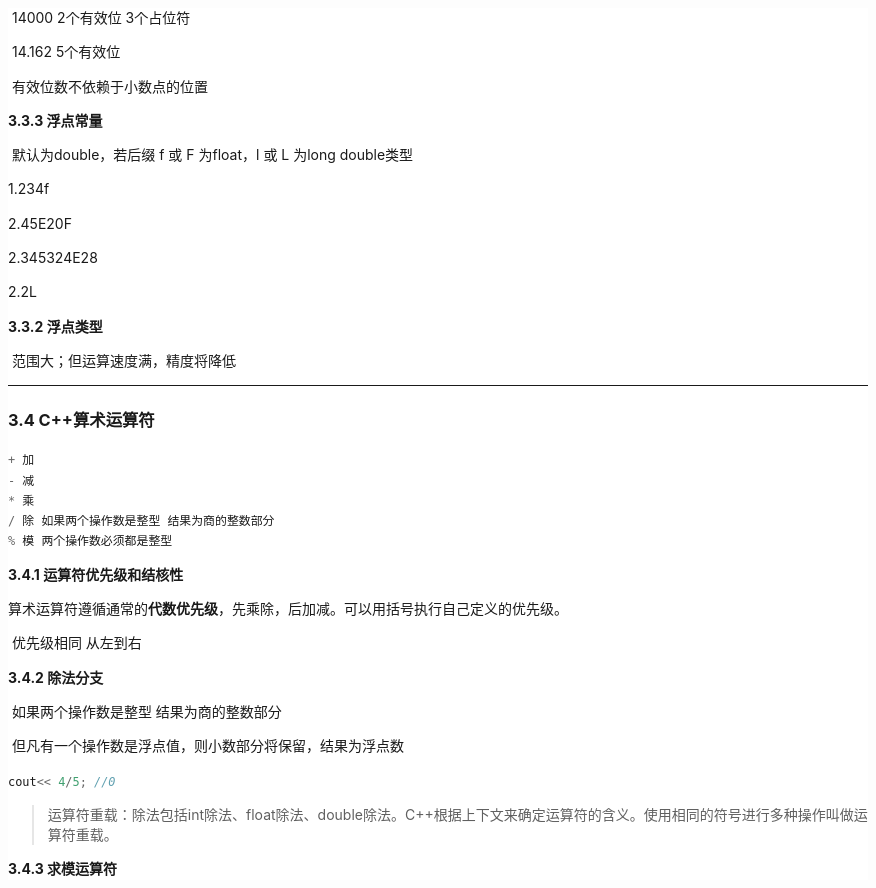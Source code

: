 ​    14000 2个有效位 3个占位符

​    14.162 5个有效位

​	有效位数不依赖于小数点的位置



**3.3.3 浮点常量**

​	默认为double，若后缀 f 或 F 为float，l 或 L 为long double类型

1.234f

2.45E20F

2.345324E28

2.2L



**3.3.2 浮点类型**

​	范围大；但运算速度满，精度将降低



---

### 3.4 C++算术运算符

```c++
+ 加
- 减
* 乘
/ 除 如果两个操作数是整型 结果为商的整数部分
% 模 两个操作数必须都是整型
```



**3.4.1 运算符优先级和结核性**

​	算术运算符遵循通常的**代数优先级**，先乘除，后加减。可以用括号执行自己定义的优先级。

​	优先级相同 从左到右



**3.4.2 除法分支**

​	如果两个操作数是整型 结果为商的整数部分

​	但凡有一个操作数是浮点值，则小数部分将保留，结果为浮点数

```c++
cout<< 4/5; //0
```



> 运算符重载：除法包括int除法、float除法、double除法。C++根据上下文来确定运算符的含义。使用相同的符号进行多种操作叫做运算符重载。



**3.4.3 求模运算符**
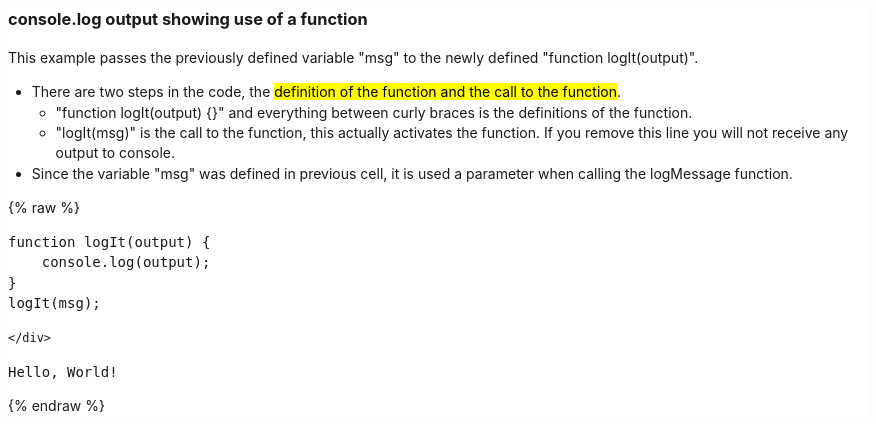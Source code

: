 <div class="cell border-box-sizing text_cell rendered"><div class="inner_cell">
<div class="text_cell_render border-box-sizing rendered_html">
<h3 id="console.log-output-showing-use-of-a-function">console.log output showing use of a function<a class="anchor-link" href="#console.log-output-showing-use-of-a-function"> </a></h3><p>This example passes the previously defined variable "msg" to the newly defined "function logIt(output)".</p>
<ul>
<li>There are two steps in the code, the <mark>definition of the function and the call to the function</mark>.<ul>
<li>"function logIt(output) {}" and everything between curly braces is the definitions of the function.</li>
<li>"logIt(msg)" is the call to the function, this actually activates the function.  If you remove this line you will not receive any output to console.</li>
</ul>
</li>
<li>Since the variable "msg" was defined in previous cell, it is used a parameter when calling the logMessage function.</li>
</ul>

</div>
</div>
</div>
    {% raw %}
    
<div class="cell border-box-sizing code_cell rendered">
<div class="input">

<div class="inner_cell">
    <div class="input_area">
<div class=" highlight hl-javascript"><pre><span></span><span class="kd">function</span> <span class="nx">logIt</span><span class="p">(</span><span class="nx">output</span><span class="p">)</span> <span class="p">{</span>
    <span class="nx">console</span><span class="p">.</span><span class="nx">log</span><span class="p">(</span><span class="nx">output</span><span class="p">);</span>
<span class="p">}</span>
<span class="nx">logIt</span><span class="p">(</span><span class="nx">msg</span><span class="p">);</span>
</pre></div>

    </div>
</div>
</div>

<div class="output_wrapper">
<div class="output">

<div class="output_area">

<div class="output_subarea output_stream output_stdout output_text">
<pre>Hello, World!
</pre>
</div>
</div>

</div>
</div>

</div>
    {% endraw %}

--------------------

* _Work to complete_:
Lines containing the word "defined" are to be located in the entries and copied.

* _Solution for this task_:
<h3 id="console.log-output-showing-use-of-a-function">console.log output showing use of a function<a class="anchor-link" href="#console.log-output-showing-use-of-a-function"> </a></h3><p>This example passes the previously defined variable "msg" to the newly defined "function logIt(output)".</p>
<li>Since the variable "msg" was defined in previous cell, it is used a parameter when calling the logMessage function.</li>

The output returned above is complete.